● ACTIVITY: Write the data out again so that it matches word for word.

● DATA TO PROCESS:
Start of Block

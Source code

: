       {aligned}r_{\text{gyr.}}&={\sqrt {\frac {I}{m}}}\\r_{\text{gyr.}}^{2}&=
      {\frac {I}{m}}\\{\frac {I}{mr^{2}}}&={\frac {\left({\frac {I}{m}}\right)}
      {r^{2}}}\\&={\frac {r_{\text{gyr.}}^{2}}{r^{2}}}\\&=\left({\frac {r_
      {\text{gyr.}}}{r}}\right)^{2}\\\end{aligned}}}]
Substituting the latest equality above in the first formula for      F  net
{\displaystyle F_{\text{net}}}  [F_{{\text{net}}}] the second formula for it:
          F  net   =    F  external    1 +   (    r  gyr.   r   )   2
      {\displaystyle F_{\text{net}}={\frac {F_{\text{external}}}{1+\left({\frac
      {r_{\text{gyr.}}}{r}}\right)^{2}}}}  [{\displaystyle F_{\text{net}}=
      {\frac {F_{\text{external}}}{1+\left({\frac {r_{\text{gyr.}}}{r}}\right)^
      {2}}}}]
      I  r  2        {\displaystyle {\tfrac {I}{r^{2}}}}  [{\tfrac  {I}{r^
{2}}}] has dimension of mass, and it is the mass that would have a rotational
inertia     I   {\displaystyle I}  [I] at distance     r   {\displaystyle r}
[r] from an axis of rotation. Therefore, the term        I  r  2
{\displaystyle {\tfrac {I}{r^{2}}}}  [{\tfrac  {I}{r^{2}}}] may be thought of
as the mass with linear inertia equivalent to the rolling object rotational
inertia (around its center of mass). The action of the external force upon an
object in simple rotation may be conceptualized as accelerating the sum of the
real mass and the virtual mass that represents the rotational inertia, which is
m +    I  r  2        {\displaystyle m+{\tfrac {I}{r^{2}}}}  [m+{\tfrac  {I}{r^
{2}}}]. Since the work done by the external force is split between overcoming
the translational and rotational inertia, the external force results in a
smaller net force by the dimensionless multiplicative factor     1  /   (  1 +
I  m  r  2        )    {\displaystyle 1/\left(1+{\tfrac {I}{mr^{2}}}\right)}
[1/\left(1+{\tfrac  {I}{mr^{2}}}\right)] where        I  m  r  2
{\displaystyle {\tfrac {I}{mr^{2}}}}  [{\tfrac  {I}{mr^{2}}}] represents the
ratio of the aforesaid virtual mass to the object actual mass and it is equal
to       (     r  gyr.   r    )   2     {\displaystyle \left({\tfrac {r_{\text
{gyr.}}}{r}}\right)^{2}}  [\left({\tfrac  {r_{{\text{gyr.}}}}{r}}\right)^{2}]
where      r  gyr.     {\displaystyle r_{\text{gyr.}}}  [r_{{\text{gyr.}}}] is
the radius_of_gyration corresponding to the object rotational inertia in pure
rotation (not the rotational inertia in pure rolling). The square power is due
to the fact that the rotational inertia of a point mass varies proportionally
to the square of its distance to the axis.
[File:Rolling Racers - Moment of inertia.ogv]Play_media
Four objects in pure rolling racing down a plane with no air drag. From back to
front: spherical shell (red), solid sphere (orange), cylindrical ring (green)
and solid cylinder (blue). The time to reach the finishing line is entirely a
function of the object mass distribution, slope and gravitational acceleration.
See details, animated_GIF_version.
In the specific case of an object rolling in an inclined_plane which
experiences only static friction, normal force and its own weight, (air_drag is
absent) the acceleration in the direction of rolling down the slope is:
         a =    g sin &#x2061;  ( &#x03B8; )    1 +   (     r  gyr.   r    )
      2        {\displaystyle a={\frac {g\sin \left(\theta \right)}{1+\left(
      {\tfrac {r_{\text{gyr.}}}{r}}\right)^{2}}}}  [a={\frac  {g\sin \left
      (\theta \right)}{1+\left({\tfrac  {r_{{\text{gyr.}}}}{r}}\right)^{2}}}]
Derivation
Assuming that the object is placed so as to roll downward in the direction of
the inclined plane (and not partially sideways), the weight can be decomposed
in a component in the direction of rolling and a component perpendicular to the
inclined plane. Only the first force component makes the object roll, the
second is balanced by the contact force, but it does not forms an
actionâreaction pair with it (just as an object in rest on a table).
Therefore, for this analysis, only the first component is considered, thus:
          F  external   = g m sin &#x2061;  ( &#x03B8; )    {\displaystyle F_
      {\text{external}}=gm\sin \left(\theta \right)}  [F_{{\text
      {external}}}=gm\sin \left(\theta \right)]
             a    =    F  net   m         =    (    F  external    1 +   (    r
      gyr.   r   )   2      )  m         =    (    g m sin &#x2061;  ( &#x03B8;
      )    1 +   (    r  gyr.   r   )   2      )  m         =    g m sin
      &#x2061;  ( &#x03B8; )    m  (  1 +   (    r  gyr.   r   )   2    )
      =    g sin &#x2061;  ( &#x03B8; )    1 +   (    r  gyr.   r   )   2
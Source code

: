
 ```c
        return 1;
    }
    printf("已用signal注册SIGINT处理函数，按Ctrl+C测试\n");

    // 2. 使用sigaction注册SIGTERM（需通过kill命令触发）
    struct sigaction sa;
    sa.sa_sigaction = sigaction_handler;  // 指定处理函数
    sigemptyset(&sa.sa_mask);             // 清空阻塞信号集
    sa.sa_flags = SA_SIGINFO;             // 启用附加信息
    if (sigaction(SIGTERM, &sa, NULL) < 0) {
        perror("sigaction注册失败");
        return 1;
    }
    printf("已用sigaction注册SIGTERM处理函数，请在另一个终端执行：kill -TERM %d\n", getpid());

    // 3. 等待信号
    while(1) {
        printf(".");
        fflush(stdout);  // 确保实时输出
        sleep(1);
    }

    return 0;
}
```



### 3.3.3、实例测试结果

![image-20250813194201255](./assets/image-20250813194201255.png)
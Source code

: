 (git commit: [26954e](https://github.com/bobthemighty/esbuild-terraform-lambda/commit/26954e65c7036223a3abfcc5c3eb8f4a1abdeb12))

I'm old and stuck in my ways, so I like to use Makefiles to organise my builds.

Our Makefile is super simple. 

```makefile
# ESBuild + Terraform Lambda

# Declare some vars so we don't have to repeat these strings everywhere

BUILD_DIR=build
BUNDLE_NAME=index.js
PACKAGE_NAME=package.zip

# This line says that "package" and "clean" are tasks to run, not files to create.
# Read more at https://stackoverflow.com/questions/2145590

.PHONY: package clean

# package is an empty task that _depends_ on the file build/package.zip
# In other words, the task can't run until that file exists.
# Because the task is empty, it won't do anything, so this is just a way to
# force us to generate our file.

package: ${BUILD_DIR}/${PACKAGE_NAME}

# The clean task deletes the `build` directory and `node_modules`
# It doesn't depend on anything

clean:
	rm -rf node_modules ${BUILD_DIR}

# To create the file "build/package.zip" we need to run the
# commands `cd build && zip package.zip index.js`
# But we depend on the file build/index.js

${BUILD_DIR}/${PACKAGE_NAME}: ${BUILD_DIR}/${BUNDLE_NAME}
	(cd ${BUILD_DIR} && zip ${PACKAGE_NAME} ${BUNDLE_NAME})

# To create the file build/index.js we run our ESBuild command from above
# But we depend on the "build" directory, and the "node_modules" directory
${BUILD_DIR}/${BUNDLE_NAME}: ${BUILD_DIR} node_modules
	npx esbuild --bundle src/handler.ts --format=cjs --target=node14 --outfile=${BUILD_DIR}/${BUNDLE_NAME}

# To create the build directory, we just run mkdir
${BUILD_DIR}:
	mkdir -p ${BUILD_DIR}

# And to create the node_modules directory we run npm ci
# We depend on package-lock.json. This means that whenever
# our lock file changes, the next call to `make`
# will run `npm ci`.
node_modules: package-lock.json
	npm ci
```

End of Block

● ANSWER BOX:
Source code

:       {aligned}r_{\text{gyr.}}&={\sqrt {\frac {I}{m}}}\\r_{\text{gyr.}}^{2}&=
      {\frac {I}{m}}\\{\frac {I}{mr^{2}}}&={\frac {\left({\frac {I}{m}}\right)}
      {r^{2}}}\\&={\frac {r_{\text{gyr.}}^{2}}{r^{2}}}\\&=\left({\frac {r_
      {\text{gyr.}}}{r}}\right)^{2}\\\end{aligned}}}]
Substituting the latest equality above in the first formula for      F  net
{\displaystyle F_{\text{net}}}  [F_{{\text{net}}}] the second formula for it:
          F  net   =    F  external    1 +   (    r  gyr.   r   )   2
      {\displaystyle F_{\text{net}}={\frac {F_{\text{external}}}{1+\left({\frac
      {r_{\text{gyr.}}}{r}}\right)^{2}}}}  [{\displaystyle F_{\text{net}}=
      {\frac {F_{\text{external}}}{1+\left({\frac {r_{\text{gyr.}}}{r}}\right)^
      {2}}}}]
      I  r  2        {\displaystyle {\tfrac {I}{r^{2}}}}  [{\tfrac  {I}{r^
{2}}}] has dimension of mass, and it is the mass that would have a rotational
inertia     I   {\displaystyle I}  [I] at distance     r   {\displaystyle r}
[r] from an axis of rotation. Therefore, the term        I  r  2
{\displaystyle {\tfrac {I}{r^{2}}}}  [{\tfrac  {I}{r^{2}}}] may be thought of
as the mass with linear inertia equivalent to the rolling object rotational
inertia (around its center of mass). The action of the external force upon an
object in simple rotation may be conceptualized as accelerating the sum of the
real mass and the virtual mass that represents the rotational inertia, which is
m +    I  r  2        {\displaystyle m+{\tfrac {I}{r^{2}}}}  [m+{\tfrac  {I}{r^
{2}}}]. Since the work done by the external force is split between overcoming
the translational and rotational inertia, the external force results in a
smaller net force by the dimensionless multiplicative factor     1  /   (  1 +
I  m  r  2        )    {\displaystyle 1/\left(1+{\tfrac {I}{mr^{2}}}\right)}
[1/\left(1+{\tfrac  {I}{mr^{2}}}\right)] where        I  m  r  2
{\displaystyle {\tfrac {I}{mr^{2}}}}  [{\tfrac  {I}{mr^{2}}}] represents the
ratio of the aforesaid virtual mass to the object actual mass and it is equal
to       (     r  gyr.   r    )   2     {\displaystyle \left({\tfrac {r_{\text
{gyr.}}}{r}}\right)^{2}}  [\left({\tfrac  {r_{{\text{gyr.}}}}{r}}\right)^{2}]
where      r  gyr.     {\displaystyle r_{\text{gyr.}}}  [r_{{\text{gyr.}}}] is
the radius_of_gyration corresponding to the object rotational inertia in pure
rotation (not the rotational inertia in pure rolling). The square power is due
to the fact that the rotational inertia of a point mass varies proportionally
to the square of its distance to the axis.
[File:Rolling Racers - Moment of inertia.ogv]Play_media
Four objects in pure rolling racing down a plane with no air drag. From back to
front: spherical shell (red), solid sphere (orange), cylindrical ring (green)
and solid cylinder (blue). The time to reach the finishing line is entirely a
function of the object mass distribution, slope and gravitational acceleration.
See details, animated_GIF_version.
In the specific case of an object rolling in an inclined_plane which
experiences only static friction, normal force and its own weight, (air_drag is
absent) the acceleration in the direction of rolling down the slope is:
         a =    g sin &#x2061;  ( &#x03B8; )    1 +   (     r  gyr.   r    )
      2        {\displaystyle a={\frac {g\sin \left(\theta \right)}{1+\left(
      {\tfrac {r_{\text{gyr.}}}{r}}\right)^{2}}}}  [a={\frac  {g\sin \left
      (\theta \right)}{1+\left({\tfrac  {r_{{\text{gyr.}}}}{r}}\right)^{2}}}]
Derivation
Assuming that the object is placed so as to roll downward in the direction of
the inclined plane (and not partially sideways), the weight can be decomposed
in a component in the direction of rolling and a component perpendicular to the
inclined plane. Only the first force component makes the object roll, the
second is balanced by the contact force, but it does not forms an
actionâreaction pair with it (just as an object in rest on a table).
Therefore, for this analysis, only the first component is considered, thus:
          F  external   = g m sin &#x2061;  ( &#x03B8; )    {\displaystyle F_
      {\text{external}}=gm\sin \left(\theta \right)}  [F_{{\text
      {external}}}=gm\sin \left(\theta \right)]
             a    =    F  net   m         =    (    F  external    1 +   (    r
      gyr.   r   )   2      )  m         =    (    g m sin &#x2061;  ( &#x03B8;
      )    1 +   (    r  gyr.   r   )   2      )  m         =    g m sin
      &#x2061;  ( &#x03B8; )    m  (  1 +   (    r  gyr.   r   )   2    )
      =    g sin &#x2061;  ( &#x03B8; )    1 +   (    r  gyr.   r   )   2
Source code

:
 ```c
        return 1;
    }
    printf("已用signal注册SIGINT处理函数，按Ctrl+C测试\n");

    // 2. 使用sigaction注册SIGTERM（需通过kill命令触发）
    struct sigaction sa;
    sa.sa_sigaction = sigaction_handler;  // 指定处理函数
    sigemptyset(&sa.sa_mask);             // 清空阻塞信号集
    sa.sa_flags = SA_SIGINFO;             // 启用附加信息
    if (sigaction(SIGTERM, &sa, NULL) < 0) {
        perror("sigaction注册失败");
        return 1;
    }
    printf("已用sigaction注册SIGTERM处理函数，请在另一个终端执行：kill -TERM %d\n", getpid());

    // 3. 等待信号
    while(1) {
        printf(".");
        fflush(stdout);  // 确保实时输出
        sleep(1);
    }

    return 0;
}
```



### 3.3.3、实例测试结果

![image-20250813194201255](./assets/image-20250813194201255.png)
Source code

: (git commit: [26954e](https://github.com/bobthemighty/esbuild-terraform-lambda/commit/26954e65c7036223a3abfcc5c3eb8f4a1abdeb12))

I'm old and stuck in my ways, so I like to use Makefiles to organise my builds.

Our Makefile is super simple. 

```makefile
# ESBuild + Terraform Lambda

# Declare some vars so we don't have to repeat these strings everywhere

BUILD_DIR=build
BUNDLE_NAME=index.js
PACKAGE_NAME=package.zip

# This line says that "package" and "clean" are tasks to run, not files to create.
# Read more at https://stackoverflow.com/questions/2145590

.PHONY: package clean

# package is an empty task that _depends_ on the file build/package.zip
# In other words, the task can't run until that file exists.
# Because the task is empty, it won't do anything, so this is just a way to
# force us to generate our file.

package: ${BUILD_DIR}/${PACKAGE_NAME}

# The clean task deletes the `build` directory and `node_modules`
# It doesn't depend on anything

clean:
	rm -rf node_modules ${BUILD_DIR}

# To create the file "build/package.zip" we need to run the
# commands `cd build && zip package.zip index.js`
# But we depend on the file build/index.js

${BUILD_DIR}/${PACKAGE_NAME}: ${BUILD_DIR}/${BUNDLE_NAME}
	(cd ${BUILD_DIR} && zip ${PACKAGE_NAME} ${BUNDLE_NAME})

# To create the file build/index.js we run our ESBuild command from above
# But we depend on the "build" directory, and the "node_modules" directory
${BUILD_DIR}/${BUNDLE_NAME}: ${BUILD_DIR} node_modules
	npx esbuild --bundle src/handler.ts --format=cjs --target=node14 --outfile=${BUILD_DIR}/${BUNDLE_NAME}

# To create the build directory, we just run mkdir
${BUILD_DIR}:
	mkdir -p ${BUILD_DIR}

# And to create the node_modules directory we run npm ci
# We depend on package-lock.json. This means that whenever
# our lock file changes, the next call to `make`
# will run `npm ci`.
node_modules: package-lock.json
	npm ci
```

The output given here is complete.